Steven Spielberg talks about ‘Lincoln’ and finding the man inside the monument

By Ann Hornaday,November 08, 2012

Steven Spielberg was a little boy, around 6 years old, on a trip to Washington with his uncle when he first visited the Lincoln Memorial.

“I was terrified because I looked up and it was a huge giant sitting in a big, huge chair,” Spielberg recalled recently. “I was so afraid, I couldn’t look at his face. I just looked at the hands and kept pulling at my uncle to get me out of there.”

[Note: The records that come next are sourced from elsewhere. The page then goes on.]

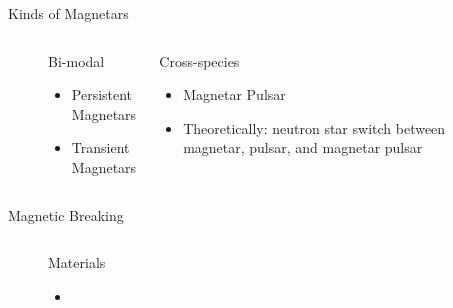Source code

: \documentclass[hyperref=pdftex, presentation]{beamer}
\begin{document}
\begin{frame}{\Large Kinds of Magnetars}
	\begin{figure}
		\begin{columns}[c] %

			\begin{block}{Bi-modal}
				\begin{itemize}
					\item<2-> Persistent Magnetars
					\item<3-> Transient Magnetars
				\end{itemize}
			\end{block}
			\begin{block}{Cross-species}
				\begin{itemize}
 					\item<4-> Magnetar Pulsar%
 					\item<5-> Theoretically: neutron star switch between magnetar, pulsar, and magnetar pulsar
				\end{itemize}
			\end{block}
			

		\end{columns}
	\end{figure}
\end{frame}


\begin{frame}{\Large Magnetic Breaking}
	\begin{figure}
		\begin{columns}[c] %
			
			\begin{block}{Materials}
				\begin{itemize}
 					\item<2-> 
				\end{itemize}
			\end{block}
			
		\end{columns}
	\end{figure}
\end{frame}
\end{document}

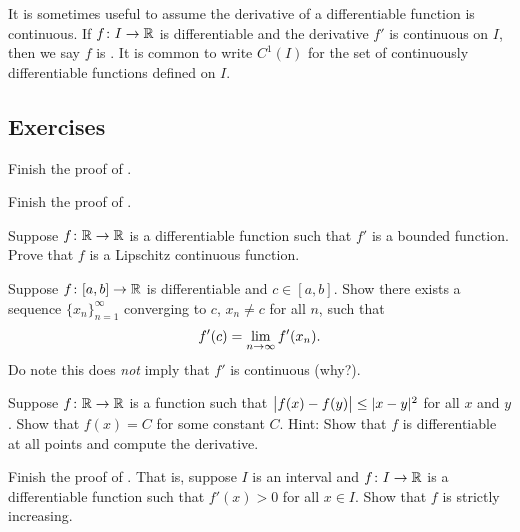 It is sometimes useful to assume the derivative of a differentiable
function is continuous.  If $f \colon I \to \R$ is differentiable and
the derivative $f'$ is continuous on $I$, then we say $f$ is
\emph{}.  It is common to
write $C^1(I)$ for the set of continuously differentiable functions defined
on $I$.

\subsection{Exercises}

\begin{exercise}
Finish the proof of .
\end{exercise}

\begin{exercise}
Finish the proof of .
\end{exercise}

\begin{exercise} \label{exercise:boundeddermeanslip}
Suppose $f \colon \R \to \R$ is a differentiable
function such that $f'$ is a bounded function.  Prove
that $f$ is a Lipschitz continuous function.
\end{exercise}

\begin{exercise}
\pagebreak[1]
Suppose $f \colon [a,b] \to \R$ is differentiable and $c \in [a,b]$.
Show there exists a sequence $\{ x_n \}_{n=1}^\infty$ converging to $c$, $x_n
\neq c$ for all $n$, such that
\begin{equation*}
f'(c) = \lim_{n\to \infty} f'(x_n).
\avoidbreak
\end{equation*}
Do note this does \emph{not} imply that $f'$ is continuous (why?).
\end{exercise}

\begin{exercise}
Suppose $f \colon \R \to \R$ is a function such that
$\babs{f(x)-f(y)} \leq \sabs{x-y}^2$ for all $x$ and $y$.  Show that
$f(x) = C$ for some constant $C$.  Hint: Show that $f$ is differentiable
at all points and compute the derivative.
\end{exercise}

\begin{exercise} \label{exercise:posderincr}
Finish the proof of .  That is,
suppose $I$ is an interval and
$f \colon I \to \R$ is a differentiable function such that
$f'(x) > 0$ for all $x \in I$.
Show that $f$ is strictly increasing.
\end{exercise}

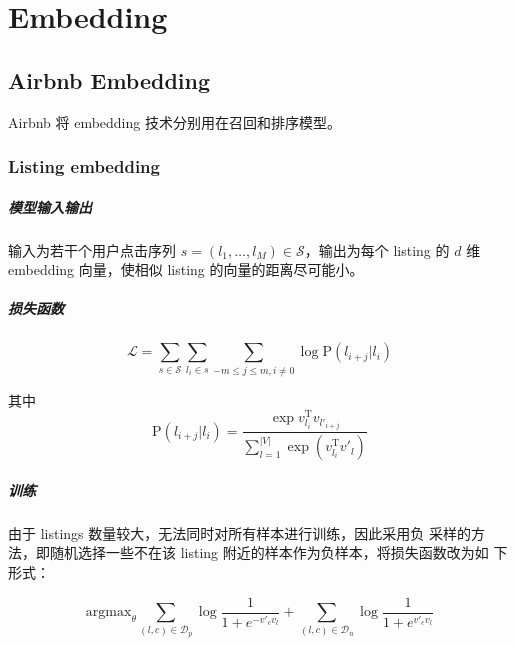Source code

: \chapter{Embedding}
\section{Airbnb Embedding}
Airbnb 将 embedding 技术分别用在召回和排序模型。

\subsection{Listing embedding}
\paragraph{模型输入输出} 输入为若干个用户点击序列 $s=(l_1,\ldots,l_M) \in \mathcal{S}$，输出为每个
listing 的 $d$ 维 embedding 向量，使相似 listing 的向量的距离尽可能小。

\paragraph{损失函数}
\begin{equation}
  \mathcal{L} = \sum_{s \in \mathcal{S}} \sum_{l_i \in s} \sum_{-m \leq j \leq m, i \neq 0} \log \mathrm{P}(l_{i+j}|l_i)
\end{equation}

其中
\begin{equation}
  \mathrm{P}(l_{i+j}|l_i) = \frac{\exp v_{l_i}^{\mathrm{T}} v_{l'_{i+j}}}{\sum_{l=1}^{|V|}\exp(v_{l_i}^{\mathrm{T}} v'_l)}
\end{equation}

\paragraph{训练} 由于 listings 数量较大，无法同时对所有样本进行训练，因此采用负
采样的方法，即随机选择一些不在该 listing 附近的样本作为负样本，将损失函数改为如
下形式：

\begin{equation}
  \mathrm{argmax}_{\theta} \sum_{(l, c) \in \mathcal{D}_{p}} \log \frac{1}{1 + e^{-v'_c v_l}} + \sum_{(l, c) \in \mathcal{D}_{n}} \log \frac{1}{1 + e^{v'_c v_l}}
\end{equation}

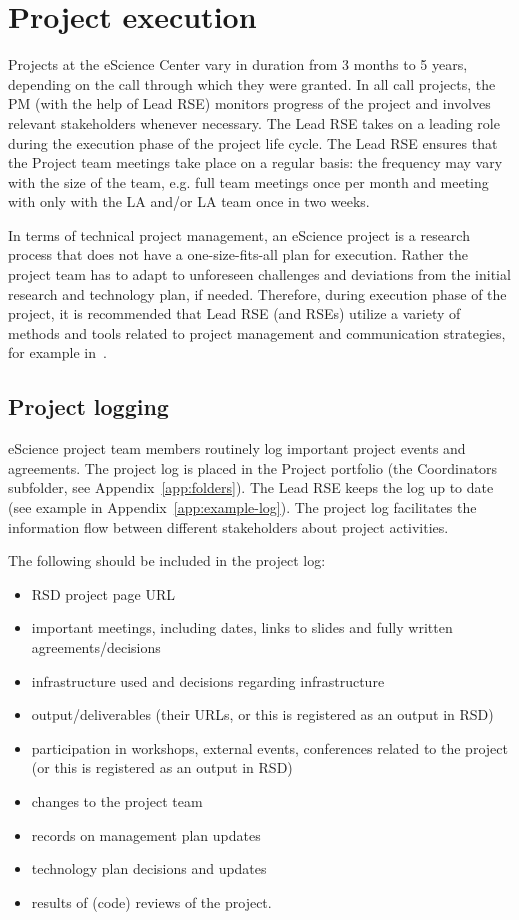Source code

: \section{Project execution}
Projects at the eScience Center vary in duration from 3 months to 5 years, depending on the call through which they were
granted. In all call projects, the PM (with the help of Lead RSE) monitors progress of the project and involves
relevant stakeholders whenever necessary. The Lead RSE takes on a leading role during the execution phase of the
project life cycle. The Lead RSE ensures that the Project team meetings take place on a regular basis: the frequency
may vary with the size of the team, e.g. full team meetings once per month and meeting with only with the LA and/or LA
team once in two weeks.

In terms of technical project management, an eScience project is a research process that does not have a one-size-fits-all plan for execution. Rather the project 
team has to adapt to unforeseen challenges and deviations from the initial research and technology plan, if needed. Therefore, 
during execution phase of the project, it is recommended that Lead RSE (and RSEs) utilize a variety of methods and tools 
related to project management and communication strategies, for example in~\cite{the_turing_way-2023,microp3,scrum-guide}.

\subsection{Project logging}
\label{sec:exec:log}
eScience project team members routinely log important project events and agreements. The project log is placed in the
Project portfolio (the Coordinators subfolder, see Appendix~\ref{app:folders}). The Lead RSE keeps the log up to
date (see example in Appendix~\ref{app:example-log}). The project log facilitates the information flow between
different stakeholders about project activities.

The following should be included in the project log:
\begin{itemize}[itemsep=-4pt,parsep=4pt]
\item RSD project page URL
\item important meetings, including dates, links to slides and fully written agreements/decisions
\item infrastructure used and decisions regarding infrastructure
\item output/deliverables (their URLs, or this is registered as an output in RSD)
\item participation in workshops, external events, conferences related to the project (or this is registered as an output in
RSD)
\item changes to the project team
\item records on management plan updates
\item technology plan decisions and updates
\item results of (code) reviews of the project.
\end{itemize}

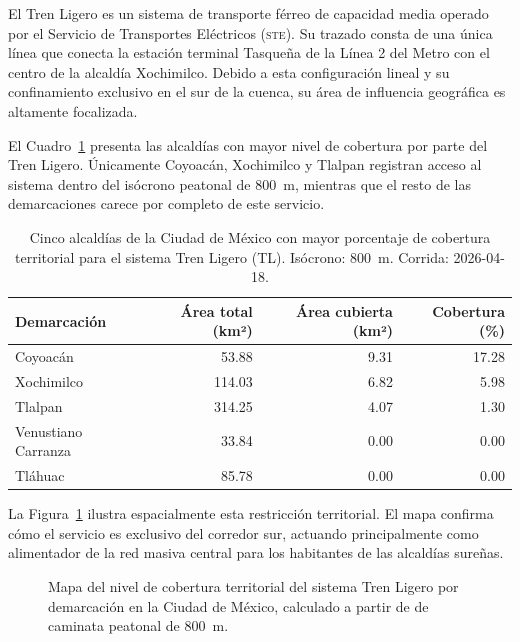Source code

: El Tren Ligero es un sistema de transporte férreo de capacidad media operado por
el Servicio de Transportes Eléctricos (\textsc{ste}). Su trazado consta de una
única línea que conecta la estación terminal Tasqueña de la Línea 2 del Metro con
el centro de la alcaldía Xochimilco. Debido a esta configuración lineal y su
confinamiento exclusivo en el sur de la cuenca, su área de influencia geográfica
es altamente focalizada.

El Cuadro~\ref{tab:cobertura-tl-cdmx} presenta las alcaldías con mayor nivel de
cobertura por parte del Tren Ligero. Únicamente Coyoacán, Xochimilco y Tlalpan
registran acceso al sistema dentro del isócrono peatonal de 800~m, mientras que
el resto de las demarcaciones carece por completo de este servicio.

\begin{table}[H]
    \centering
    \caption[Alcaldías con mayor cobertura de Tren Ligero (CDMX)]{
    Cinco alcaldías de la Ciudad de México con mayor porcentaje de cobertura
    territorial para el sistema Tren Ligero (TL). Isócrono: 800~m.
    Corrida: 2026-04-18.}
    \label{tab:cobertura-tl-cdmx}
    \begin{tabular}{|l|r|r|r|}
        \hline
        \textbf{Demarcación} & \textbf{Área total (km²)} & \textbf{Área cubierta (km²)} & \textbf{Cobertura (\%)} \\
        \hline
        Coyoacán            &  53.88 & 9.31 &  17.28 \\
        Xochimilco          & 114.03 & 6.82 &   5.98 \\
        Tlalpan             & 314.25 & 4.07 &   1.30 \\
        Venustiano Carranza &  33.84 & 0.00 &   0.00 \\
        Tláhuac             &  85.78 & 0.00 &   0.00 \\
        \hline
    \end{tabular}
\end{table}

La Figura~\ref{fig:mapa-cobertura-tl} ilustra espacialmente esta restricción
territorial. El mapa confirma cómo el servicio es exclusivo del corredor sur,
actuando principalmente como alimentador de la red masiva central para los
habitantes de las alcaldías sureñas.

\begin{figure}[H]
    \centering
    \caption[Mapa de cobertura territorial del Tren Ligero en la CDMX]{Mapa del
    nivel de cobertura territorial del sistema Tren Ligero por demarcación en
    la Ciudad de México, calculado a partir de  de caminata
    peatonal de 800~m.}
    \label{fig:mapa-cobertura-tl}
\end{figure}

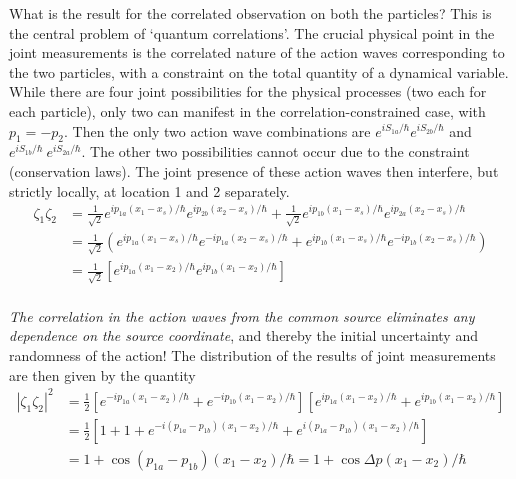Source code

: What is the result for the correlated observation on both the particles? This is the
central problem of `quantum correlations'. The crucial physical point in the joint measurements is the correlated nature of the action waves corresponding to the two particles, with a constraint on the total quantity of a dynamical variable. While there are four joint possibilities for the physical processes (two each for each particle), only two can manifest in the correlation-constrained case, with $p_1 = -p_2$. Then the only two action wave combinations
are $e^{iS_{1a} /\hbar}  e^{iS_{2b} /\hbar}$ and $e^{iS_{1b}/ \hbar} ~e^{iS_{2a}/\hbar}$. The other two possibilities cannot occur due to the
constraint (conservation laws). The joint presence of these action waves then interfere, but strictly locally, at location 1 and 2 separately.
\begin{align*}
\zeta_1 \zeta_2 & = \frac{1}{\sqrt{2}} e^{ip_{1a} (x_1- x_s) /\hbar} e^{ip_{2b} (x_2 -x_s) /\hbar} + \frac{1}{\sqrt{2}} e^{ip_{1b} (x_1 - x_s) /\hbar} e^{ip_{2a} (x_2 - x_s) /\hbar}  \tag{39} \\
& = \frac{1}{\sqrt{2}}  \left(e^{ip_{1a} (x_1- x_s) /\hbar} e^{-ip_{1a} (x_2 -x_s) /\hbar} + e^{ip_{1b} (x_1 - x_s) /\hbar} e^{-ip_{1b} (x_2 - x_s) /\hbar} \right) \tag{40}\\
& = \frac{1}{\sqrt{2}} \left[ e^{ip_{1a} (x_1- x_2) / \hbar} e^{ip_{1b} (x_1 -x_2) /\hbar}  \right]
 \tag{41}\\
\end{align*}

\textit{The correlation in the action waves from the common source eliminates any dependence on
the source coordinate}, and thereby the initial uncertainty and randomness of the action! The
distribution of the results of joint measurements are then given by the quantity
\begin{align*}
|\zeta_1 \zeta_2|^2 & = \frac{1}{2} \left[e^{-ip_{1a} (x_1 -x_2)/\hbar} + e^{-ip_{1b} (x_1-x_2)/\hbar} \right] \left[e^{ip_{1a} (x_1 -x_2) /\hbar} + e^{ip_{1b} (x_1 - x_2)/\hbar} \right] \\
& = \frac{1}{2} \left[1+1+e^{-i(p_{1a} - p_{1b}) (x_1-x_2)/\hbar } + e^{i(p_{1a} -p_{1b}) (x_1-x_2)/\hbar} \right]\\
& = 1 + \cos (p_{1a} - p_{1b}) (x_1 -x_2) / \hbar = 1 + \cos \Delta p (x_1-x_2) / \hbar
\end{align*}


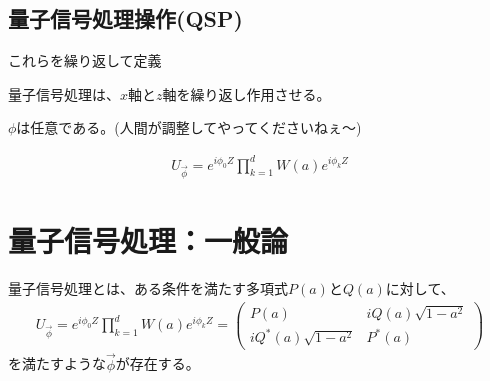 \documentclass[platex,dvipdfmx]{jlreq}			%
\begin{document}
\subsection{量子信号処理操作(QSP)}
これらを繰り返して定義

量子信号処理は、$x$軸と$z$軸を繰り返し作用させる。

$\phi$は任意である。(人間が調整してやってくださいねぇ〜)


\begin{align}
    U_{\vec{\phi}} = e^{i \phi_0 Z} \prod_{k = 1}^{d} W(a) e^{i \phi_k Z}
\end{align}

\section{量子信号処理：一般論}
量子信号処理とは、ある条件を満たす多項式$P(a)$と$Q(a)$に対して、
\begin{align}
    U_{\vec{\phi}} = e^{i\phi_0 Z} \prod^d_{k = 1} W(a)e^{i\phi_kZ}
    = \begin{pmatrix}
    P(a) & iQ(a)\sqrt{1 - a^2} \\
    iQ^*(a)\sqrt{1 - a^2} & P^*(a)
    \end{pmatrix}
\end{align}
を満たすような$\vec{\phi}$が存在する。

\end{document}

With “Lincoln,” his movie about Abraham Lincoln that opens Friday, Spielberg tackles the daunting task of transforming the monument into a man. The film, which stars Daniel Day-Lewis in the title role, traces the months immediately after Lincoln’s reelection in 1864, when he focused on passing the 13th Amendment to the Constitution, abolishing slavery. As he tussles with recalcitrant lawmakers and his Cabinet — all the while grieving for his late son Willie, grappling with wife Mary’s mood swings and carrying the burden of prolonging the Civil War in order to gain lasting political change — the leader who emerges in “Lincoln” is far from a blemish-free paragon. Rather, he emerges as a complicated, even contradictory figure: wise and wily, manipulative and melancholy, formidable and vulnerable, warm and abstracted — and, perhaps most surprising of all, every bit as bare-knuckled a Washington player as any K Street power broker walking the halls of Congress today.

“I think the reason we had such an easy time talking about Lincoln and sharing a vision of Lincoln is that we both agree so deeply [that he] was an in­cred­ibly dextrous walker of tightropes,” said “Lincoln” screenwriter Tony Kushner, who joined Spielberg in the director’s New York office to talk about the film. Lincoln, he added, was “by leagues the best of any political leader in any era I can think of, somebody who over and over again managed to work his way through in­cred­ibly dangerous straits and arrive at the destination he was aiming for in the first place.”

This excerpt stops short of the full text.